EXERCISE GOAL:
Output the data below line for line, exactly, up to and including the line where "flexibel erweiterbar und" appears.

___ RECORDED INFORMATION ___

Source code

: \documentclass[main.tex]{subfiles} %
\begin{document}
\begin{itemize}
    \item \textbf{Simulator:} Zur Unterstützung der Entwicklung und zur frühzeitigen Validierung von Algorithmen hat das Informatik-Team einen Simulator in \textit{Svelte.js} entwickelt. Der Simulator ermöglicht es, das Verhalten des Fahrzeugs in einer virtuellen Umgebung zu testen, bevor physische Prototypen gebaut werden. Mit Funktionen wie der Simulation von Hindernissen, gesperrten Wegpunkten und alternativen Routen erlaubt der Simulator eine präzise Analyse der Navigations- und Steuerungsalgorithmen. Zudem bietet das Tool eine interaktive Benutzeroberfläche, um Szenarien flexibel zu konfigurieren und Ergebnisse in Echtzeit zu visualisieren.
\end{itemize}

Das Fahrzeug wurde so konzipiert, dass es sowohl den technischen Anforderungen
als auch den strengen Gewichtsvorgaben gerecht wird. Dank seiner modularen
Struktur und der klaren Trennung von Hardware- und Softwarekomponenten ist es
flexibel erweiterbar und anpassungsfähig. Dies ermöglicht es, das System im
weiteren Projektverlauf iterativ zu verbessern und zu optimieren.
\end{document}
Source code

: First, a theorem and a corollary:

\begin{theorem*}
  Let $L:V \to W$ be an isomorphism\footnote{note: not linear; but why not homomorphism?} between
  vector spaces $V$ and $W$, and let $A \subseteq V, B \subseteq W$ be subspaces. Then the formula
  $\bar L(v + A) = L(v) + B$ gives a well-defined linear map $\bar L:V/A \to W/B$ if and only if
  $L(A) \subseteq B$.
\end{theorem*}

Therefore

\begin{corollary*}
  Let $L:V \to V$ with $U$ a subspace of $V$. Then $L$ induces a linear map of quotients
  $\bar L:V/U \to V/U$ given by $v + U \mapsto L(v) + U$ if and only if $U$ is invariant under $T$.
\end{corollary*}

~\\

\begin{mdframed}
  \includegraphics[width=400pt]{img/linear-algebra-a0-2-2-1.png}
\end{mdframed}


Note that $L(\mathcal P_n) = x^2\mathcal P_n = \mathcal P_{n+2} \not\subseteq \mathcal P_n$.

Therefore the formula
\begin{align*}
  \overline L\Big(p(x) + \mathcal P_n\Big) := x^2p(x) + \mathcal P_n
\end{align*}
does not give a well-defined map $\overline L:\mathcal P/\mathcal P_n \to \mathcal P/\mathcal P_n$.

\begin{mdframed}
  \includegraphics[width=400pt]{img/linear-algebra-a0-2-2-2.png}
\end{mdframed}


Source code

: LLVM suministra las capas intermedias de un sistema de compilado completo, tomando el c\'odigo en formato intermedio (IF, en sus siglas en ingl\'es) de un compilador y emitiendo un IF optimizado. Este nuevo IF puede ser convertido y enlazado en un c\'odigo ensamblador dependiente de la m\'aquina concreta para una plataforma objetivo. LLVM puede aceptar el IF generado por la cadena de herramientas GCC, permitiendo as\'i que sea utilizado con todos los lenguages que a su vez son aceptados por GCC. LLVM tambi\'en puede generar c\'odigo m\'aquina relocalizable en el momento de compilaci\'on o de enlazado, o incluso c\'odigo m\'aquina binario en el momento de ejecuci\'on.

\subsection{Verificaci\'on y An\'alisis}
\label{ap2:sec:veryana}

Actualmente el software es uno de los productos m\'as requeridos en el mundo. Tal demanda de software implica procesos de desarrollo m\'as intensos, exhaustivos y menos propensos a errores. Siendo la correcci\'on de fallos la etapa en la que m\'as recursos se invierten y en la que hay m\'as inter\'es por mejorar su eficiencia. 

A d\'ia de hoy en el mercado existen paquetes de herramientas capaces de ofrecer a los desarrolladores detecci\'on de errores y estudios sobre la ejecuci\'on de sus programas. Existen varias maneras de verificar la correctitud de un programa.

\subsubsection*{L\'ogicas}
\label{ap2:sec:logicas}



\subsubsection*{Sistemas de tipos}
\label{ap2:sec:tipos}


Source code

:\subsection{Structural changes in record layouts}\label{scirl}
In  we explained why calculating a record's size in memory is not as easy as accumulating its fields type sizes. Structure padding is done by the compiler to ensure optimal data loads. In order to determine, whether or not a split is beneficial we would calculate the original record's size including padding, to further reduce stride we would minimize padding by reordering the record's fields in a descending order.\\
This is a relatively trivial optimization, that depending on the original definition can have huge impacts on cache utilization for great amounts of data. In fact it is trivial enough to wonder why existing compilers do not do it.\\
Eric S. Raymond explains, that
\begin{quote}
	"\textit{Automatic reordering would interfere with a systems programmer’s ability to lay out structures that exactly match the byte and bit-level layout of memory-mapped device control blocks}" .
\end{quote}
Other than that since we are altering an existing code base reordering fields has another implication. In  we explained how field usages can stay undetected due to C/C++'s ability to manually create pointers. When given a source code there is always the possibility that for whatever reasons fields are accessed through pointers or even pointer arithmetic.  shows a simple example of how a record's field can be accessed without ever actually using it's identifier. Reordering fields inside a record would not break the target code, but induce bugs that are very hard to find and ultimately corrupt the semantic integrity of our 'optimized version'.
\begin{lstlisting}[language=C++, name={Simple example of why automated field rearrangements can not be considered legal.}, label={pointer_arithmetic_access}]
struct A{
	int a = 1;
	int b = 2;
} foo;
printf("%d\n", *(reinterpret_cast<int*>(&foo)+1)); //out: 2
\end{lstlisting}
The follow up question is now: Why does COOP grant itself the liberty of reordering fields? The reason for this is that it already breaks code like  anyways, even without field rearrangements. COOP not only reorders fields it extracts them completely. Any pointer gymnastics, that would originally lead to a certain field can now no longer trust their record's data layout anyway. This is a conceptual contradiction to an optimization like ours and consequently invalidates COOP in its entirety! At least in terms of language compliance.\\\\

___

FINAL ANSWER:
Source code

: \documentclass[main.tex]{subfiles} %
\begin{document}
\begin{itemize}
    \item \textbf{Simulator:} Zur Unterstützung der Entwicklung und zur frühzeitigen Validierung von Algorithmen hat das Informatik-Team einen Simulator in \textit{Svelte.js} entwickelt. Der Simulator ermöglicht es, das Verhalten des Fahrzeugs in einer virtuellen Umgebung zu testen, bevor physische Prototypen gebaut werden. Mit Funktionen wie der Simulation von Hindernissen, gesperrten Wegpunkten und alternativen Routen erlaubt der Simulator eine präzise Analyse der Navigations- und Steuerungsalgorithmen. Zudem bietet das Tool eine interaktive Benutzeroberfläche, um Szenarien flexibel zu konfigurieren und Ergebnisse in Echtzeit zu visualisieren.
\end{itemize}

Das Fahrzeug wurde so konzipiert, dass es sowohl den technischen Anforderungen
als auch den strengen Gewichtsvorgaben gerecht wird. Dank seiner modularen
Struktur und der klaren Trennung von Hardware- und Softwarekomponenten ist es
flexibel erweiterbar und anpassungsfähig. Dies ermöglicht es, das System im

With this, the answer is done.